• **Exercise requirements**
Filter these records by the string "endpoints", copying each line that holds it.

• **Task inputs**
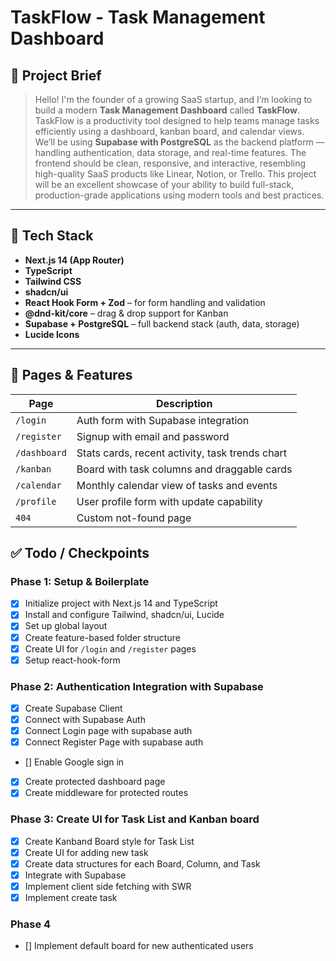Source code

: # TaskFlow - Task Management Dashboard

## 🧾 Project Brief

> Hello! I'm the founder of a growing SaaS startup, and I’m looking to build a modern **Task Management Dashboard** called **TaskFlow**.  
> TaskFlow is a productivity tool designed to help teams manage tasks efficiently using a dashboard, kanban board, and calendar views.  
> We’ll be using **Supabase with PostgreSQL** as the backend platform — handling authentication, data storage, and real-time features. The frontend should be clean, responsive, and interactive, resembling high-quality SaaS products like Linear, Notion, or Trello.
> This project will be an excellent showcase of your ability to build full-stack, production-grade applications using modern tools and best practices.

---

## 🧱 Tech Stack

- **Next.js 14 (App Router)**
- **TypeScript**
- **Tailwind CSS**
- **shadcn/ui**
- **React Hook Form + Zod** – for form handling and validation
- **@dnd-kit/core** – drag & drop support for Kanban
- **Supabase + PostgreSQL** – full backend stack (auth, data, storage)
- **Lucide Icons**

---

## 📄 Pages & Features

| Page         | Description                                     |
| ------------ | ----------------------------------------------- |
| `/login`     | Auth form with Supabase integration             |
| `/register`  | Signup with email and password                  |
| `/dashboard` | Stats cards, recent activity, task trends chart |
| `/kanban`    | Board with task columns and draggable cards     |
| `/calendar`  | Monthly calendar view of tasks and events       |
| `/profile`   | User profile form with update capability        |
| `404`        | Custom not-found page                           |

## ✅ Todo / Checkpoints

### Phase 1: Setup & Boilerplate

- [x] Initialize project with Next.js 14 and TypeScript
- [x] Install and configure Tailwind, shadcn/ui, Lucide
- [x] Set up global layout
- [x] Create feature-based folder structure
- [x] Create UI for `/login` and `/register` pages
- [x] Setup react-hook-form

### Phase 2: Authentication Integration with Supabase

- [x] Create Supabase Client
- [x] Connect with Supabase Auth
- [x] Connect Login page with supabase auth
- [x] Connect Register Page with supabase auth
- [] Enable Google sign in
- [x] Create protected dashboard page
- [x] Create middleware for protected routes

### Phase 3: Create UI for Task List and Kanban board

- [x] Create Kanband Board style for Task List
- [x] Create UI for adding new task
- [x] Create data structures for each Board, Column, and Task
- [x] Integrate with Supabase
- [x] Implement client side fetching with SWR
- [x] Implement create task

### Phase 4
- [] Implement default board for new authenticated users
==
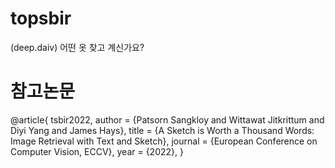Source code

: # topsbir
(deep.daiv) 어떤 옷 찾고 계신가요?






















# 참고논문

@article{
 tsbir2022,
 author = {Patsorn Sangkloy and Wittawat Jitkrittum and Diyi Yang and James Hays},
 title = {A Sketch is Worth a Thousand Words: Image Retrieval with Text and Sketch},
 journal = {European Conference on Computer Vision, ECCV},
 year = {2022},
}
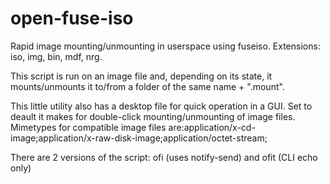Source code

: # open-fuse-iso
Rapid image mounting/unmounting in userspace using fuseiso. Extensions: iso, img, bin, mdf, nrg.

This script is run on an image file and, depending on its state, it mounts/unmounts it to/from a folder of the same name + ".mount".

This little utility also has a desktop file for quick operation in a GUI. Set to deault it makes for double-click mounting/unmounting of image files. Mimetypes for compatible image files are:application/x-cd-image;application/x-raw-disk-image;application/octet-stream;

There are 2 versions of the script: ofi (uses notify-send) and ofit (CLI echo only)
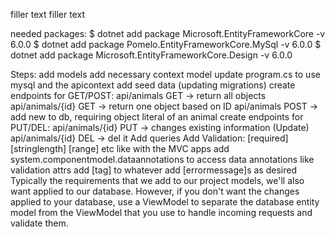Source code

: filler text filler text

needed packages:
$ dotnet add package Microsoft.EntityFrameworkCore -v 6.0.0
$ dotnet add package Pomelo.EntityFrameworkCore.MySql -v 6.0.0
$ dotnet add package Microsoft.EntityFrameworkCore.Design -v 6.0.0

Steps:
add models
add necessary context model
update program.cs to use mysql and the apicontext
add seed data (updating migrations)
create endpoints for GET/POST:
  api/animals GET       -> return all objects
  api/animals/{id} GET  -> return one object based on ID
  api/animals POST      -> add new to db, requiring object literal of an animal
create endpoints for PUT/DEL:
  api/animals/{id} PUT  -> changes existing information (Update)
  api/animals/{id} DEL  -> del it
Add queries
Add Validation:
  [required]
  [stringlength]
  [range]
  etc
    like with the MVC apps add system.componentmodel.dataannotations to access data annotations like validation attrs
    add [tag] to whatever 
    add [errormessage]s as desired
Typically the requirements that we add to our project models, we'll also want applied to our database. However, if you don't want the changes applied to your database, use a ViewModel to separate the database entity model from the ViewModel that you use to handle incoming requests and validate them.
...
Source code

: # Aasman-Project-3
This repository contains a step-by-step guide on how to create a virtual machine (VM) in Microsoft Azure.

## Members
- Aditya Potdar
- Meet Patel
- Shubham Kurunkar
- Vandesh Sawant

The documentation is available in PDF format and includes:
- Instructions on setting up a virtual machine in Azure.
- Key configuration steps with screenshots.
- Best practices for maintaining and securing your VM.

• **Exercise solution**
create endpoints for GET/POST:
create endpoints for PUT/DEL:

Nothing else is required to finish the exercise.